Security in a Web 2.0 world has become extremely necessary and there's a need for qualified material, since companies (especially driven by the new laws) have a greater need of specialized professionals to implement appropriate information security controls, risk management, business continuity guaranties, transparency, traceability of electronic operations, non repudiation of operations and several other factors. There is limited information available on the importance of a consistent model for security supported by international standards; the business value is usually ignored and the topic tends to be managed as a technical issue instead of an organizational model.
Carlos Solari and his team present much needed information and a broader view on why and how to use and deploy standards. They set the stage for a standards-based approach to design in security, driven by various factors that include the complexity in securing complex information-communications systems, the need to drive security less after-market and more in product development, the need to better apply security funds to get a better return on investment.
Security for complex systems once deployed is at best patchwork fix. The authors are concerned with what can be done now using the methods at our disposal and the technologies already available to set in place the idea that security can be designed in to the complex networks that will exist in the near future.
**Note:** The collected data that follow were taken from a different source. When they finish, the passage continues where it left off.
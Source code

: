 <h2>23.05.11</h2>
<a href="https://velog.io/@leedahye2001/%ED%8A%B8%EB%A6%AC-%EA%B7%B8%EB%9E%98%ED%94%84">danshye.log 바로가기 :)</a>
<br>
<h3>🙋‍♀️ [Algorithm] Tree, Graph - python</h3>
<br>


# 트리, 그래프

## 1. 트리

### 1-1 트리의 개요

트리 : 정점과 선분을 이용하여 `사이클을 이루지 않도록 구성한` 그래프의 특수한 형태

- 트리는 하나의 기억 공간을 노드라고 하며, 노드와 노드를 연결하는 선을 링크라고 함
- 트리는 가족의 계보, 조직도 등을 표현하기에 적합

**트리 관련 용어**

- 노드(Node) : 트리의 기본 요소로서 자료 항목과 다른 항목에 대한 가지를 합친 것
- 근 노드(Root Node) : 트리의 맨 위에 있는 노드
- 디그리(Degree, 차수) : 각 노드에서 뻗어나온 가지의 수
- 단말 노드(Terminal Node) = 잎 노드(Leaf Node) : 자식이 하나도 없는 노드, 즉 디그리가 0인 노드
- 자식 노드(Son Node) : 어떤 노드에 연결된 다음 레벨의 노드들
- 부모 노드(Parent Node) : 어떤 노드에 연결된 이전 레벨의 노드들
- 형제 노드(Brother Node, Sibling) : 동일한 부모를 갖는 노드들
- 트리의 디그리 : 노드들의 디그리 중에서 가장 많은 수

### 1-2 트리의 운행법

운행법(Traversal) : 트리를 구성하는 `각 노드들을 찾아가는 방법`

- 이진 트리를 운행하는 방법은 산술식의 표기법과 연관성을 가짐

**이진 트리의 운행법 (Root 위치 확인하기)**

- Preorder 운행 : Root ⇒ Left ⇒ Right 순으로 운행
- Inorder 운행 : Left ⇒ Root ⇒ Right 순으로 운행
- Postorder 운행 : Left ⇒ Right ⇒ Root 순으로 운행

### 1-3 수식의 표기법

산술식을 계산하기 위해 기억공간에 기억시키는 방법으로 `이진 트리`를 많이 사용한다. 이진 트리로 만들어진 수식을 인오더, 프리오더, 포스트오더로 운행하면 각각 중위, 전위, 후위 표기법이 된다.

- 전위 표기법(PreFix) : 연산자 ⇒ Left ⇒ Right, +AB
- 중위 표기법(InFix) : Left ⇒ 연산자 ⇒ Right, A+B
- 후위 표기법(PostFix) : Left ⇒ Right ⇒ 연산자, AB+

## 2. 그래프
Web 2.0 is still the next great promise of ICT - we still have a chance to correct our path, or better said to design in a more secure path.
Solari et al. propose the security triad of prevent-detect-respond as the context for all security functions as well as a framework that measures security, identifies gaps, designs remedies in with consistency and rigor and with grounding on practical things.
ISO 27000 series 1,2,3 will be discussed at a high level with the intent to establish the linkage to the standard that they address in detail - the ITU/T X.805 standard.
Times is of the essence - prevent-detect-respond!